Sunday, February 14, 2010

Agriculture in focus Ministry suggests tax to increase fiscal space

By Muhammad Toori

KARACHI: The Ministry of Finance (MoF) has suggested bringing agriculture into tax net and cutting subsidy by ten billion rupees in the next fiscal year to create fiscal space, a ministry official said.
The subsidies provided to the agriculture sector in current fiscal year stand at 12 billion rupees which must come down if the government wants to increase the fiscal space and phasing out of exemptions (to broaden the tax base and ensure horizontal equity in the tax system) is necessary, he added.
Ministry suggested that for further enhancement to the revenue base could potentially derive from introduction of tax on agriculture income, capital gains tax on real estate, on stock market and review of exemptions other than the GST/VAT. Pakistan is confronted with low tax to GDP (at market prices) ratio during the past few years.
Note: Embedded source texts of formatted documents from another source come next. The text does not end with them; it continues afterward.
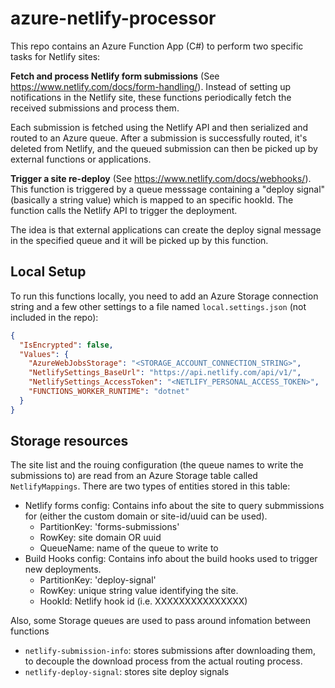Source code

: # azure-netlify-processor

This repo contains an Azure Function App (C#) to perform two specific tasks for Netlify sites:

**Fetch and process Netlify form submissions**
(See https://www.netlify.com/docs/form-handling/). Instead of setting up notifications in the Netlify site, these functions periodically fetch the received submissions and process them.

Each submission is fetched using the Netlify API and then serialized and routed to an Azure queue. After a submission is successfully routed, it's deleted from Netlify, and the queued submission can then be picked up by external functions or applications.

**Trigger a site re-deploy**
(See https://www.netlify.com/docs/webhooks/). This function is triggered by a queue messsage containing a "deploy signal" (basically a string value) which is mapped to an specific hookId. The function calls the Netlify API to trigger the deployment.

The idea is that external applications can create the deploy signal message in the specified queue and it will be picked up by this function.


## Local Setup

To run this functions locally, you need to add an Azure Storage connection string and a few other settings to a file named `local.settings.json` (not included in the repo):

```json
{
  "IsEncrypted": false,
  "Values": {
    "AzureWebJobsStorage": "<STORAGE_ACCOUNT_CONNECTION_STRING>",
    "NetlifySettings_BaseUrl": "https://api.netlify.com/api/v1/",
    "NetlifySettings_AccessToken": "<NETLIFY_PERSONAL_ACCESS_TOKEN>",
    "FUNCTIONS_WORKER_RUNTIME": "dotnet"
  }
}
```

## Storage resources

The site list and the rouing configuration (the queue names to write the submissions to) are read from an Azure Storage table called `NetlifyMappings`. There are two types of entities stored in this table:

* Netlify forms config: Contains info about the site to query submmissions for (either the custom domain or site-id/uuid can be used).
  * PartitionKey: 'forms-submissions'
  * RowKey: site domain OR uuid
  * QueueName: name of the queue to write to
* Build Hooks config: Contains info about the build hooks used to trigger new deployments.
  * PartitionKey: 'deploy-signal'
  * RowKey: unique string value identifying the site.
  * HookId: Netlify hook id (i.e. XXXXXXXXXXXXXXX)
  
Also, some Storage queues are used to pass around infomation between functions

* `netlify-submission-info`: stores submissions after downloading them, to decouple the download process from the actual routing process.
* `netlify-deploy-signal`: stores site deploy signals 
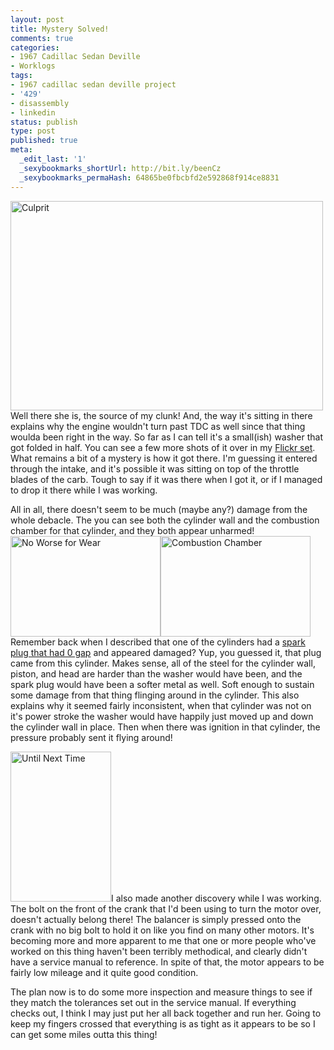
 ```yaml
---
layout: post
title: Mystery Solved!
comments: true
categories:
- 1967 Cadillac Sedan Deville
- Worklogs
tags:
- 1967 cadillac sedan deville project
- '429'
- disassembly
- linkedin
status: publish
type: post
published: true
meta:
  _edit_last: '1'
  _sexybookmarks_shortUrl: http://bit.ly/beenCz
  _sexybookmarks_permaHash: 64865be0fbcbfd2e592868f914ce8831
---
```

<p><a href="http://www.flickr.com/photos/rgeyer/4326832460/" title="Culprit by qwikrex, on Flickr"><img src="http://farm5.static.flickr.com/4017/4326832460_9568d6b705.jpg" width="500" height="335" alt="Culprit" class="alignright" /></a>Well there she is, the source of my clunk!  And, the way it's sitting in there explains why the engine wouldn't turn past TDC as well since that thing woulda been right in the way.  So far as I can tell it's a small(ish) washer that got folded in half.  You can see a few more shots of it over in my <a href="http://www.flickr.com/photos/rgeyer/sets/72157623338455858/">Flickr set</a>.  What remains a bit of a mystery is how it got there.  I'm guessing it entered through the intake, and it's possible it was sitting on top of the throttle blades of the carb.  Tough to say if it was there when I got it, or if I managed to drop it there while I was working.</p>

<p>All in all, there doesn't seem to be much (maybe any?) damage from the whole debacle.  The you can see both the cylinder wall and the combustion chamber for that cylinder, and they both appear unharmed!<a href="http://www.flickr.com/photos/rgeyer/4326095801/" title="No Worse for Wear by qwikrex, on Flickr"><img src="http://farm5.static.flickr.com/4045/4326095801_b54c204303_m.jpg" width="240" height="161" alt="No Worse for Wear" class="alignright" /></a><a href="http://www.flickr.com/photos/rgeyer/4326829224/" title="Combustion Chamber by qwikrex, on Flickr"><img src="http://farm3.static.flickr.com/2764/4326829224_6ff8018ba7_m.jpg" width="240" height="161" alt="Combustion Chamber" class="alignright" /></a>  Remember back when I described that one of the cylinders had a <a href=http://blog.ryangeyer.com/blog/2010/01/11/the-surprises-continue/>spark plug that had 0 gap</a> and appeared damaged?  Yup, you guessed it, that plug came from this cylinder.  Makes sense, all of the steel for the cylinder wall, piston, and head are harder than the washer would have been, and the spark plug would have been a softer metal as well.  Soft enough to sustain some damage from that thing flinging around in the cylinder.  This also explains why it seemed fairly inconsistent, when that cylinder was not on it's power stroke the washer would have happily just moved up and down the cylinder wall in place.  Then when there was ignition in that cylinder, the pressure probably sent it flying around!</p>

<p><a href="http://www.flickr.com/photos/rgeyer/4326081891/" title="Until Next Time by qwikrex, on Flickr"><img src="http://farm5.static.flickr.com/4029/4326081891_aab1acec33_m.jpg" width="161" height="240" alt="Until Next Time" class="alignright" /></a>I also made another discovery while I was working.  The bolt on the front of the crank that I'd been using to turn the motor over, doesn't actually belong there!  The balancer is simply pressed onto the crank with no big bolt to hold it on like you find on many other motors.  It's becoming more and more apparent to me that one or more people who've worked on this thing haven't been terribly methodical, and clearly didn't have a service manual to reference.  In spite of that, the motor appears to be fairly low mileage and it quite good condition.</p>

<p>The plan now is to do some more inspection and measure things to see if they match the tolerances set out in the service manual.  If everything checks out, I think I may just put her all back together and run her.  Going to keep my fingers crossed that everything is as tight as it appears to be so I can get some miles outta this thing!</p>
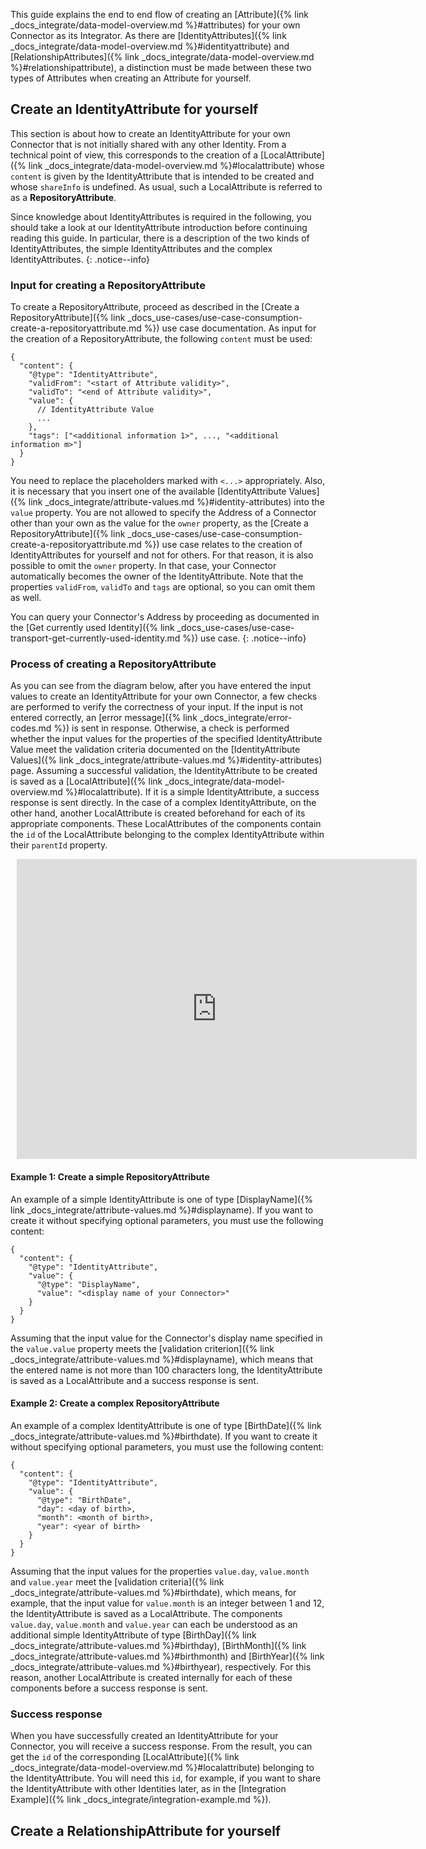 This guide explains the end to end flow of creating an [Attribute]({% link _docs_integrate/data-model-overview.md %}#attributes) for your own Connector as its Integrator. As there are [IdentityAttributes]({% link _docs_integrate/data-model-overview.md %}#identityattribute) and [RelationshipAttributes]({% link _docs_integrate/data-model-overview.md %}#relationshipattribute), a distinction must be made between these two types of Attributes when creating an Attribute for yourself.

## Create an IdentityAttribute for yourself

This section is about how to create an IdentityAttribute for your own Connector that is not initially shared with any other Identity. From a technical point of view, this corresponds to the creation of a [LocalAttribute]({% link _docs_integrate/data-model-overview.md %}#localattribute) whose `content` is given by the IdentityAttribute that is intended to be created and whose `shareInfo` is undefined. As usual, such a LocalAttribute is referred to as a **RepositoryAttribute**.

Since knowledge about IdentityAttributes is required in the following, you should take a look at our IdentityAttribute introduction before continuing reading this guide. In particular, there is a description of the two kinds of IdentityAttributes, the simple IdentityAttributes and the complex IdentityAttributes.
{: .notice--info}

<!--- TODO: Insert link to "IdentityAttribute introduction" --->

### Input for creating a RepositoryAttribute

To create a RepositoryAttribute, proceed as described in the [Create a RepositoryAttribute]({% link _docs_use-cases/use-case-consumption-create-a-repositoryattribute.md %}) use case documentation. As input for the creation of a RepositoryAttribute, the following `content` must be used:

```jsonc
{
  "content": {
    "@type": "IdentityAttribute",
    "validFrom": "<start of Attribute validity>",
    "validTo": "<end of Attribute validity>",
    "value": {
      // IdentityAttribute Value
      ...
    },
    "tags": ["<additional information 1>", ..., "<additional information m>"]
  }
}
```

You need to replace the placeholders marked with `<...>` appropriately. Also, it is necessary that you insert one of the available [IdentityAttribute Values]({% link _docs_integrate/attribute-values.md %}#identity-attributes) into the `value` property. You are not allowed to specify the Address of a Connector other than your own as the value for the `owner` property, as the [Create a RepositoryAttribute]({% link _docs_use-cases/use-case-consumption-create-a-repositoryattribute.md %}) use case relates to the creation of IdentityAttributes for yourself and not for others. For that reason, it is also possible to omit the `owner` property. In that case, your Connector automatically becomes the owner of the IdentityAttribute. Note that the properties `validFrom`, `validTo` and `tags` are optional, so you can omit them as well.

You can query your Connector's Address by proceeding as documented in the [Get currently used Identity]({% link _docs_use-cases/use-case-transport-get-currently-used-identity.md %}) use case.
{: .notice--info}

### Process of creating a RepositoryAttribute

As you can see from the diagram below, after you have entered the input values to create an IdentityAttribute for your own Connector, a few checks are performed to verify the correctness of your input. If the input is not entered correctly, an [error message]({% link _docs_integrate/error-codes.md %}) is sent in response. Otherwise, a check is performed whether the input values for the properties of the specified IdentityAttribute Value meet the validation criteria documented on the [IdentityAttribute Values]({% link _docs_integrate/attribute-values.md %}#identity-attributes) page. Assuming a successful validation, the IdentityAttribute to be created is saved as a [LocalAttribute]({% link _docs_integrate/data-model-overview.md %}#localattribute). If it is a simple IdentityAttribute, a success response is sent directly. In the case of a complex IdentityAttribute, on the other hand, another LocalAttribute is created beforehand for each of its appropriate components. These LocalAttributes of the components contain the `id` of the LocalAttribute belonging to the complex IdentityAttribute within their `parentId` property.

<div style="width: 640px; height: 480px; margin: 10px; position: relative;"><iframe allowfullscreen frameborder="0" style="width:640px; height:480px" src="https://lucid.app/documents/embedded/310cea0e-6f6f-4ee0-9efd-55e180ec5dda" id="WT4OFNWd3bcS"></iframe></div>

#### Example 1: Create a simple RepositoryAttribute

An example of a simple IdentityAttribute is one of type [DisplayName]({% link _docs_integrate/attribute-values.md %}#displayname). If you want to create it without specifying optional parameters, you must use the following content:

```jsonc
{
  "content": {
    "@type": "IdentityAttribute",
    "value": {
      "@type": "DisplayName",
      "value": "<display name of your Connector>"
    }
  }
}
```

Assuming that the input value for the Connector's display name specified in the `value.value` property meets the [validation criterion]({% link _docs_integrate/attribute-values.md %}#displayname), which means that the entered name is not more than 100 characters long, the IdentityAttribute is saved as a LocalAttribute and a success response is sent.

#### Example 2: Create a complex RepositoryAttribute

An example of a complex IdentityAttribute is one of type [BirthDate]({% link _docs_integrate/attribute-values.md %}#birthdate). If you want to create it without specifying optional parameters, you must use the following content:

```jsonc
{
  "content": {
    "@type": "IdentityAttribute",
    "value": {
      "@type": "BirthDate",
      "day": <day of birth>,
      "month": <month of birth>,
      "year": <year of birth>
    }
  }
}
```

Assuming that the input values ​​for the properties `value.day`, `value.month` and `value.year` meet the [validation criteria]({% link _docs_integrate/attribute-values.md %}#birthdate), which means, for example, that the input value for `value.month` is an integer between 1 and 12, the IdentityAttribute is saved as a LocalAttribute. The components `value.day`, `value.month` and `value.year` can each be understood as an additional simple IdentityAttribute of type [BirthDay]({% link _docs_integrate/attribute-values.md %}#birthday), [BirthMonth]({% link _docs_integrate/attribute-values.md %}#birthmonth) and [BirthYear]({% link _docs_integrate/attribute-values.md %}#birthyear), respectively. For this reason, another LocalAttribute is created internally for each of these components before a success response is sent.

### Success response

When you have successfully created an IdentityAttribute for your Connector, you will receive a success response. From the result, you can get the `id` of the corresponding [LocalAttribute]({% link _docs_integrate/data-model-overview.md %}#localattribute) belonging to the IdentityAttribute. You will need this `id`, for example, if you want to share the IdentityAttribute with other Identities later, as in the [Integration Example]({% link _docs_integrate/integration-example.md %}).

## Create a RelationshipAttribute for yourself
The ratio of federal taxes administered by the Federal Board of Revenue is below 10 per cent which is low even in relation to other emerging countries. Number of factors are responsible like narrow tax base, wide spread exemptions, low contributions of major sectors as compared to their contributions in the GDP.
In order to curtail these issues government is focusing on new sectors to bring them into tax net through new laws like cotton and rice trading would be taxable under the new law, provided annual turnover exceeds 7.5 million rupees. Agriculture trading like the agricultural machinery, cotton trading and rice trading would be taxable under the VAT. It is estimated that around 120-150 billion rupees would be collected following enforcement of the Federal VAT Act in the first year and the collection would gradually improve with the expansion of the tax base under the new law.